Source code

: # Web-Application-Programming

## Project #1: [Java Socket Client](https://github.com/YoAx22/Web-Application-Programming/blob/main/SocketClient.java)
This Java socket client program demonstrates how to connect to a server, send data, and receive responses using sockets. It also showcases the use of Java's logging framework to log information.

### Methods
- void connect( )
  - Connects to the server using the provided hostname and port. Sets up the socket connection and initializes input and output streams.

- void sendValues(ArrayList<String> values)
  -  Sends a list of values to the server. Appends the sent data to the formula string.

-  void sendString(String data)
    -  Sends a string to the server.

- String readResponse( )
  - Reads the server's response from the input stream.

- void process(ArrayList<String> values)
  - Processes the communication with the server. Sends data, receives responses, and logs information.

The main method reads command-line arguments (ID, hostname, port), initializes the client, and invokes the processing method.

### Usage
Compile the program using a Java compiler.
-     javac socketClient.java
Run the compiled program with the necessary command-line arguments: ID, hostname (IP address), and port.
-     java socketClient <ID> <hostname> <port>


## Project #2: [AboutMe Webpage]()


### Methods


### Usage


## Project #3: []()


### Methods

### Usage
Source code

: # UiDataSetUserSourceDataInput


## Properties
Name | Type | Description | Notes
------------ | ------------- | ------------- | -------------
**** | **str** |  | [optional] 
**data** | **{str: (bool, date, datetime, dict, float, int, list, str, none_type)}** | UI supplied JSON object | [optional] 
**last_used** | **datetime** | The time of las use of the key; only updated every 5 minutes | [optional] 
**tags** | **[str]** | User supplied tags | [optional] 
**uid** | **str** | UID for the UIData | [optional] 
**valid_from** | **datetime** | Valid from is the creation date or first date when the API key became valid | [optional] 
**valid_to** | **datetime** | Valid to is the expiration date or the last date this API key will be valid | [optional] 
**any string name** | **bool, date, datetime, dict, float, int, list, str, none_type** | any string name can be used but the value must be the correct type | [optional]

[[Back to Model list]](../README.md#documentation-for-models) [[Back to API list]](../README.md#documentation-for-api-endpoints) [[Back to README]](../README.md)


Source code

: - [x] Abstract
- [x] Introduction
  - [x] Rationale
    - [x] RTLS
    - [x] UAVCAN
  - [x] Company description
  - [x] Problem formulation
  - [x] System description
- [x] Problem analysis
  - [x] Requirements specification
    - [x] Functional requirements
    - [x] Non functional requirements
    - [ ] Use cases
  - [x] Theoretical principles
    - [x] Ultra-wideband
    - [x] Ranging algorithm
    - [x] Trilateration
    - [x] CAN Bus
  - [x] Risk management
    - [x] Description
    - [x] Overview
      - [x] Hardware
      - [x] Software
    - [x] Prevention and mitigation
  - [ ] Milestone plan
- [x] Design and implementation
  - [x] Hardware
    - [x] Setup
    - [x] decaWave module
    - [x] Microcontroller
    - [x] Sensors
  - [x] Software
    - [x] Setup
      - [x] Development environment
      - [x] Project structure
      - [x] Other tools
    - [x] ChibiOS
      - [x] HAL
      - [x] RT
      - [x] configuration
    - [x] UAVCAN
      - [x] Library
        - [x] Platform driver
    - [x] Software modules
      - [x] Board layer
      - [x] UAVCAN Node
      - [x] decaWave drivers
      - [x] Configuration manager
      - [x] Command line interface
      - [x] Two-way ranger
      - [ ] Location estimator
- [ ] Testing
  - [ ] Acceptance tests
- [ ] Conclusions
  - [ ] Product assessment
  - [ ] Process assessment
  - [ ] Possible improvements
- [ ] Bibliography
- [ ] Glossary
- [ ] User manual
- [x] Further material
——
▶ **PROMPT**
The response should be an exact copy of all the records above.

▶ **OUTPUT FOR THIS EXERCISE**
Source code

: # Web-Application-Programming

## Project #1: [Java Socket Client](https://github.com/YoAx22/Web-Application-Programming/blob/main/SocketClient.java)
This Java socket client program demonstrates how to connect to a server, send data, and receive responses using sockets. It also showcases the use of Java's logging framework to log information.

### Methods
- void connect( )
  - Connects to the server using the provided hostname and port. Sets up the socket connection and initializes input and output streams.

- void sendValues(ArrayList<String> values)
  -  Sends a list of values to the server. Appends the sent data to the formula string.

-  void sendString(String data)
    -  Sends a string to the server.

- String readResponse( )
  - Reads the server's response from the input stream.

- void process(ArrayList<String> values)
  - Processes the communication with the server. Sends data, receives responses, and logs information.

The main method reads command-line arguments (ID, hostname, port), initializes the client, and invokes the processing method.

### Usage
Compile the program using a Java compiler.
-     javac socketClient.java
Run the compiled program with the necessary command-line arguments: ID, hostname (IP address), and port.
-     java socketClient <ID> <hostname> <port>


## Project #2: [AboutMe Webpage]()


### Methods


### Usage


## Project #3: []()


### Methods

### Usage
Source code

: # UiDataSetUserSourceDataInput


## Properties
Name | Type | Description | Notes
------------ | ------------- | ------------- | -------------
**** | **str** |  | [optional] 
**data** | **{str: (bool, date, datetime, dict, float, int, list, str, none_type)}** | UI supplied JSON object | [optional] 
**last_used** | **datetime** | The time of las use of the key; only updated every 5 minutes | [optional] 
**tags** | **[str]** | User supplied tags | [optional] 
**uid** | **str** | UID for the UIData | [optional] 
**valid_from** | **datetime** | Valid from is the creation date or first date when the API key became valid | [optional] 
**valid_to** | **datetime** | Valid to is the expiration date or the last date this API key will be valid | [optional] 
**any string name** | **bool, date, datetime, dict, float, int, list, str, none_type** | any string name can be used but the value must be the correct type | [optional]

[[Back to Model list]](../README.md#documentation-for-models) [[Back to API list]](../README.md#documentation-for-api-endpoints) [[Back to README]](../README.md)


Source code

: - [x] Abstract
- [x] Introduction
  - [x] Rationale
    - [x] RTLS
    - [x] UAVCAN
  - [x] Company description
  - [x] Problem formulation
  - [x] System description
- [x] Problem analysis
  - [x] Requirements specification
    - [x] Functional requirements
    - [x] Non functional requirements
    - [ ] Use cases
  - [x] Theoretical principles
    - [x] Ultra-wideband
    - [x] Ranging algorithm
    - [x] Trilateration
    - [x] CAN Bus
  - [x] Risk management
    - [x] Description
    - [x] Overview
      - [x] Hardware
      - [x] Software
    - [x] Prevention and mitigation
  - [ ] Milestone plan
- [x] Design and implementation
  - [x] Hardware
    - [x] Setup
    - [x] decaWave module
    - [x] Microcontroller
    - [x] Sensors
  - [x] Software
    - [x] Setup
      - [x] Development environment
      - [x] Project structure
      - [x] Other tools
    - [x] ChibiOS
      - [x] HAL
      - [x] RT
      - [x] configuration
    - [x] UAVCAN
      - [x] Library
        - [x] Platform driver
    - [x] Software modules
      - [x] Board layer
      - [x] UAVCAN Node
      - [x] decaWave drivers
      - [x] Configuration manager
      - [x] Command line interface
      - [x] Two-way ranger
      - [ ] Location estimator
- [ ] Testing
  - [ ] Acceptance tests
- [ ] Conclusions
  - [ ] Product assessment
  - [ ] Process assessment
  - [ ] Possible improvements
- [ ] Bibliography
- [ ] Glossary
- [ ] User manual
- [x] Further material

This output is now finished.